**What needs to be done**
Within the entries that follow, report how many lines contain the word "commit", giving the number by itself.

Saved entries:
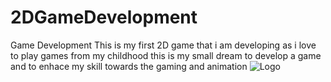 # 2DGameDevelopment
Game Development
This is my first 2D game that i am developing as i love to play games from my childhood this is my small dream to develop a game and to enhace my skill towards the gaming and animation
![Logo](https://github.com/user-attachments/assets/9f1033da-b9c9-4baa-a6e6-1dc47e074d7a)
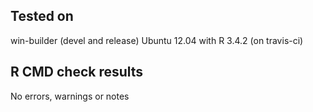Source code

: ## Tested on

win-builder (devel and release)
Ubuntu 12.04 with R 3.4.2 (on travis-ci)

## R CMD check results

No errors, warnings or notes
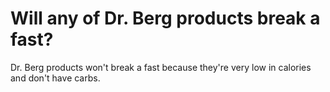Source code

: # Will any of Dr. Berg products break a fast?

Dr. Berg products won't break a fast because they're very low in calories and don't have carbs.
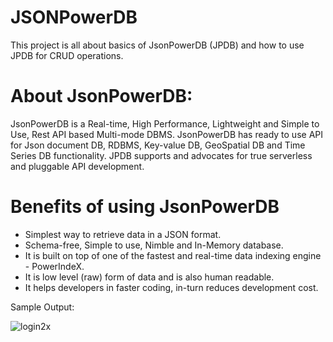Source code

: # JSONPowerDB

This project is all about basics of JsonPowerDB (JPDB) and how to use JPDB for CRUD operations.

# About JsonPowerDB:

JsonPowerDB is a Real-time, High Performance, Lightweight and Simple to Use, Rest API based Multi-mode DBMS. JsonPowerDB has ready to use API for Json document DB, RDBMS, Key-value DB, GeoSpatial DB and Time Series DB functionality. JPDB supports and advocates for true serverless and pluggable API development.

# Benefits of using JsonPowerDB

- Simplest way to retrieve data in a JSON format.
- Schema-free, Simple to use, Nimble and In-Memory database.
- It is built on top of one of the fastest and real-time data indexing engine - PowerIndeX.
- It is low level (raw) form of data and is also human readable.
- It helps developers in faster coding, in-turn reduces development cost.


Sample Output:

![login2x](https://user-images.githubusercontent.com/84614210/188192902-9257ef41-678d-48e0-8dbe-e162d9c8c4b3.png)
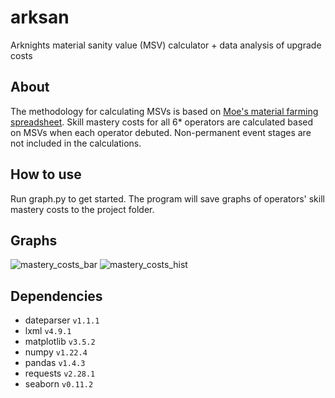 # arksan
Arknights material sanity value (MSV) calculator + data analysis of upgrade costs

## About
The methodology for calculating MSVs is based on [Moe's material farming spreadsheet](https://docs.google.com/spreadsheets/d/12X0uBQaN7MuuMWWDTiUjIni_MOP015GnulggmBJgBaQ/edit#gid=1960303262).
Skill mastery costs for all 6* operators are calculated based on MSVs when each operator debuted.
Non-permanent event stages are not included in the calculations.

## How to use
Run graph.py to get started. The program will save graphs of operators' skill mastery costs to the project folder.

## Graphs
![mastery_costs_bar](https://user-images.githubusercontent.com/88992929/179646621-617275ce-eddd-4388-bf86-af71ef4df518.png)
![mastery_costs_hist](https://user-images.githubusercontent.com/88992929/179647101-1e18901d-2c2c-4d44-a030-01a8cff0033a.png)

## Dependencies
- dateparser `v1.1.1`
- lxml `v4.9.1`
- matplotlib `v3.5.2`
- numpy `v1.22.4`
- pandas `v1.4.3`
- requests `v2.28.1`
- seaborn `v0.11.2`
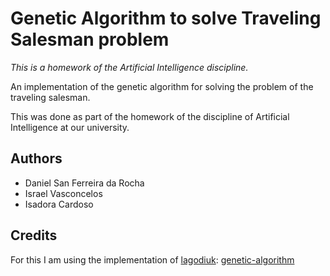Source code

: # Genetic Algorithm to solve Traveling Salesman problem

_This is a homework of the Artificial Intelligence discipline._

An implementation of the genetic algorithm for solving the problem of the traveling salesman.

This was done as part of the homework of the discipline of Artificial Intelligence at our university.

## Authors

* Daniel San Ferreira da Rocha
* Israel Vasconcelos
* Isadora Cardoso

## Credits

For this I am using the implementation of [lagodiuk](https://github.com/lagodiuk): [genetic-algorithm](https://github.com/lagodiuk/genetic-algorithm)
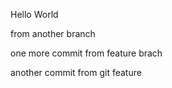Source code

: Hello World

from another branch

one more commit from feature brach

another commit from git feature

**Response to the exercise**
2